Sunday 30 June 2013

A Wilderland of Thrones?

I don't know why but every autumn I get all nostalgic over D&D. It's probably linked to the start of the  school year in some way and memories of walking to my friends house on a autumn morning to play D&D. What I do know is that I have never really stopped dabbling in fantasy wargaming (with a strong dash of RPG influence). The fact that I am mainly a solo gamer makes it both interesting and difficult. My last attempt was to fight through Tegel Manor one room at a time......
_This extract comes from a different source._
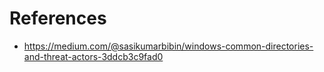 # References
- https://medium.com/@sasikumarbibin/windows-common-directories-and-threat-actors-3ddcb3c9fad0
The question is this - what bits of fantasy geography influences my fantasy wargaming world? In no particular order:

Mirkwood from Tolkien

Bits of Newhon / Llankhmar

City state of the Invincible Overlord

Wilderlands of High Fantasy

Against the Giants

Hyboria

Skyrim

Glorantha

Early Warhammer - Thorgrim Branedim and Air Dressair for example And more recently...... Game of Thrones

Any attempt to gather all this into one world, while entertaining, foundered due to conflicting styles and moods of the originals. A map incorporating it all seemed impossible.

My first reaction was to just have a rough map - this in the north, that wherever for example, but that too got stuck probably because I was quite fixated still on the originals in all their contradictions.
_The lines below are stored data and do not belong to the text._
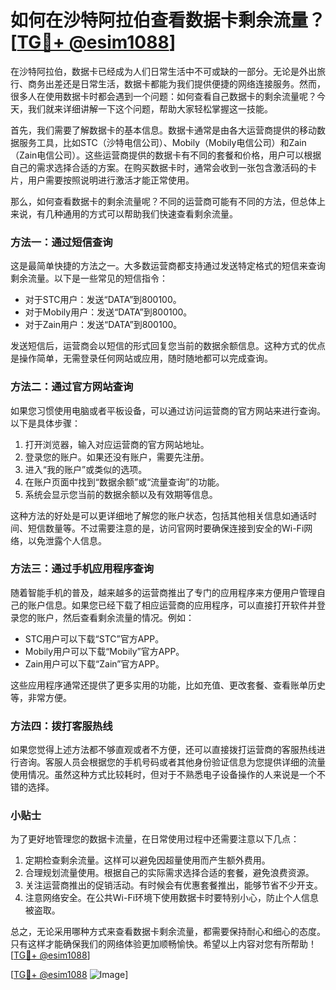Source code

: # 如何在沙特阿拉伯查看数据卡剩余流量？[[TG💪+ @esim1088](https://t.me/s/esim1088)]

在沙特阿拉伯，数据卡已经成为人们日常生活中不可或缺的一部分。无论是外出旅行、商务出差还是日常生活，数据卡都能为我们提供便捷的网络连接服务。然而，很多人在使用数据卡时都会遇到一个问题：如何查看自己数据卡的剩余流量呢？今天，我们就来详细讲解一下这个问题，帮助大家轻松掌握这一技能。

首先，我们需要了解数据卡的基本信息。数据卡通常是由各大运营商提供的移动数据服务工具，比如STC（沙特电信公司）、Mobily（Mobily电信公司）和Zain（Zain电信公司）。这些运营商提供的数据卡有不同的套餐和价格，用户可以根据自己的需求选择合适的方案。在购买数据卡时，通常会收到一张包含激活码的卡片，用户需要按照说明进行激活才能正常使用。

那么，如何查看数据卡的剩余流量呢？不同的运营商可能有不同的方法，但总体上来说，有几种通用的方式可以帮助我们快速查看剩余流量。

### 方法一：通过短信查询

这是最简单快捷的方法之一。大多数运营商都支持通过发送特定格式的短信来查询剩余流量。以下是一些常见的短信指令：

- 对于STC用户：发送“DATA”到800100。
- 对于Mobily用户：发送“DATA”到800100。
- 对于Zain用户：发送“DATA”到800100。

发送短信后，运营商会以短信的形式回复您当前的数据余额信息。这种方式的优点是操作简单，无需登录任何网站或应用，随时随地都可以完成查询。

### 方法二：通过官方网站查询

如果您习惯使用电脑或者平板设备，可以通过访问运营商的官方网站来进行查询。以下是具体步骤：

1. 打开浏览器，输入对应运营商的官方网站地址。
2. 登录您的账户。如果还没有账户，需要先注册。
3. 进入“我的账户”或类似的选项。
4. 在账户页面中找到“数据余额”或“流量查询”的功能。
5. 系统会显示您当前的数据余额以及有效期等信息。

这种方法的好处是可以更详细地了解您的账户状态，包括其他相关信息如通话时间、短信数量等。不过需要注意的是，访问官网时要确保连接到安全的Wi-Fi网络，以免泄露个人信息。

### 方法三：通过手机应用程序查询

随着智能手机的普及，越来越多的运营商推出了专门的应用程序来方便用户管理自己的账户信息。如果您已经下载了相应运营商的应用程序，可以直接打开软件并登录您的账户，然后查看剩余流量的情况。例如：

- STC用户可以下载“STC”官方APP。
- Mobily用户可以下载“Mobily”官方APP。
- Zain用户可以下载“Zain”官方APP。

这些应用程序通常还提供了更多实用的功能，比如充值、更改套餐、查看账单历史等，非常方便。

### 方法四：拨打客服热线

如果您觉得上述方法都不够直观或者不方便，还可以直接拨打运营商的客服热线进行咨询。客服人员会根据您的手机号码或者其他身份验证信息为您提供详细的流量使用情况。虽然这种方式比较耗时，但对于不熟悉电子设备操作的人来说是一个不错的选择。

### 小贴士

为了更好地管理您的数据卡流量，在日常使用过程中还需要注意以下几点：

1. 定期检查剩余流量。这样可以避免因超量使用而产生额外费用。
2. 合理规划流量使用。根据自己的实际需求选择合适的套餐，避免浪费资源。
3. 关注运营商推出的促销活动。有时候会有优惠套餐推出，能够节省不少开支。
4. 注意网络安全。在公共Wi-Fi环境下使用数据卡时要特别小心，防止个人信息被盗取。

总之，无论采用哪种方式来查看数据卡剩余流量，都需要保持耐心和细心的态度。只有这样才能确保我们的网络体验更加顺畅愉快。希望以上内容对您有所帮助！[[TG💪+ @esim1088](https://t.me/s/esim1088)]

[[TG💪+ @esim1088](https://t.me/s/esim1088) ![Image](https://i.postimg.cc/4NQfJmqS/Snipaste-2025-05-13-00-14-12.png)]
Recently though, watching Game of Thrones, I thought how Minas Tirith figures from the GW LOTR range looked like a sort of Westeros infantryman. The Gondor fiefdom figures also looked quite "northern".


Here, men at arms of House Casterly realise why property prices have slumped in the North.
 Minas Tirith soldiers simply painted red and gold.
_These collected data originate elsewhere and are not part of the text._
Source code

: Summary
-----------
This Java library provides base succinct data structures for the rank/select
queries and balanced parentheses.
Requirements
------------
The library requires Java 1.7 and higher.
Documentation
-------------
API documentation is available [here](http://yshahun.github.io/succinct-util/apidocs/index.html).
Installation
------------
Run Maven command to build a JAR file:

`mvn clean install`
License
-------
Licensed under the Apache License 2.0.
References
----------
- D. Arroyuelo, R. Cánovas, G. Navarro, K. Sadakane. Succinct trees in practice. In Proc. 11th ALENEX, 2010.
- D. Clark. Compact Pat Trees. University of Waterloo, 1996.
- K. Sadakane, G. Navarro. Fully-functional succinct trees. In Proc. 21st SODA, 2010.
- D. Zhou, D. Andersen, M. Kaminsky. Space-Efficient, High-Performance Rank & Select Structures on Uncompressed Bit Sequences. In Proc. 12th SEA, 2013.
This seemed to marry the look of the figures I liked with a bit of a background but keeping the human forces as quite generic. So,  my human fantasy forces are now settled as, in the north, Gondor fiefdom figures will feature as the Tunnocks and Garstangs, with a few rangers as hunters of the tumbledown tower. Their leader is Lord Riddick Craven, Warden of the Riding. In the south, the minas tirith figures (in red kit) became the Casterlys of Rosemount under Lord Tarquil Casterly. The original black painted minas tirith figures are the Kingsmen (though their shield device is the Casterly tree) whose role is uncertain; my dullendings are the wildmen of the howling hills and my ex citadel feudals are the retinue of sir Hubert of Haghill (now a royal messenger at arms). That combines Tolkien, GoT and Judges Guild references into one set of semi coherent human forces. The original City State could be seen as a plot riven backdrop for the north-south feud and also a point of entry for the more D&D element (eg the orcs of the purple claw).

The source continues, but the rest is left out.